From time to time, EPA identifies surrogate viruses for use in place of other viruses for virucidal efficacy testing. Typically this occurs because a virus is either exceedingly difficult to propagate and test in vitro or presents such a hazard to scientists performing testing that the virus is limited to high security laboratories (which generally do not perform disinfectant efficacy testing).
For instance, duck hepatitis virus is tested in place of human hepatitis B virus, and feline calicivirus is tested in place of human norovirus. Surrogates are chosen due to a high level of genetic, morphological, and responsive similarity to the virus they are selected to represent.
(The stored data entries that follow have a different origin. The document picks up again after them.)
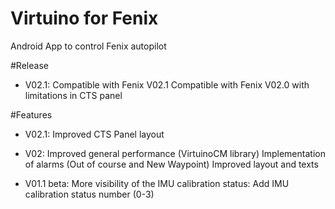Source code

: # Virtuino for Fenix
 Android App to control Fenix autopilot

#Release
- V02.1: 
Compatible with Fenix V02.1
Compatible with Fenix V02.0 with limitations in CTS panel

#Features
- V02.1:
Improved CTS Panel layout

- V02: 
Improved general performance (VirtuinoCM library)
Implementation of alarms (Out of course and New Waypoint)
Improved layout and texts

- V01.1 beta: More visibility of the IMU calibration status: Add IMU calibration status number (0-3)
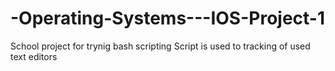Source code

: # -Operating-Systems---IOS-Project-1
School project for trynig bash scripting
Script is used to tracking of used text editors
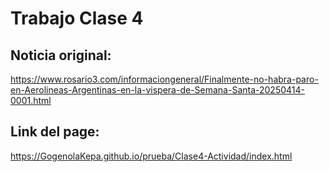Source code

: # Trabajo Clase 4

## Noticia original:
https://www.rosario3.com/informaciongeneral/Finalmente-no-habra-paro-en-Aerolineas-Argentinas-en-la-vispera-de-Semana-Santa-20250414-0001.html

## Link del page:
https://GogenolaKepa.github.io/prueba/Clase4-Actividad/index.html
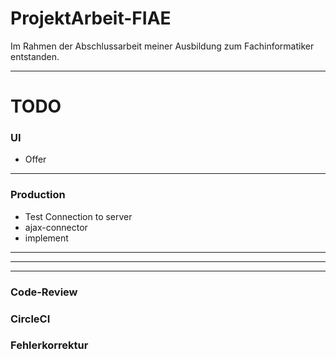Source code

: # ProjektArbeit-FIAE
Im Rahmen der Abschlussarbeit meiner Ausbildung zum Fachinformatiker entstanden.

---


# TODO

### UI
* Offer


---

### Production
* Test Connection to server
* ajax-connector
* implement

---
---
---

### Code-Review
### CircleCI
### Fehlerkorrektur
In the past, when testing was done on surrogate viruses EPA required two separate efficacy studies, called "initial" and "confirmatory." The only difference between the initial and confirmatory tests was the number of batches tested. The Initial Virucidal Effectiveness Test was performed using two lots/batches and the confirmatory virucidal effectiveness test is performed using one lot/batch. Ideally, the studies were run at different laboratories, but EPA was known to accept both studies from the same lab so long as they were conducted by different study directors. In 2012 EPA confirmed with CSPA that only the "initial" round of testing needs to be performed, although this guidance is still being reviewed.
Depending on the product use (i.e. spray, germicidal wipe/towelette, or use-dilution) either the ASTM E1053, or the AOAC Germicidal Spray Products as Disinfectants Test modified for towelettes can be used for claims against viruses for which surrogates have been approved by the EPA.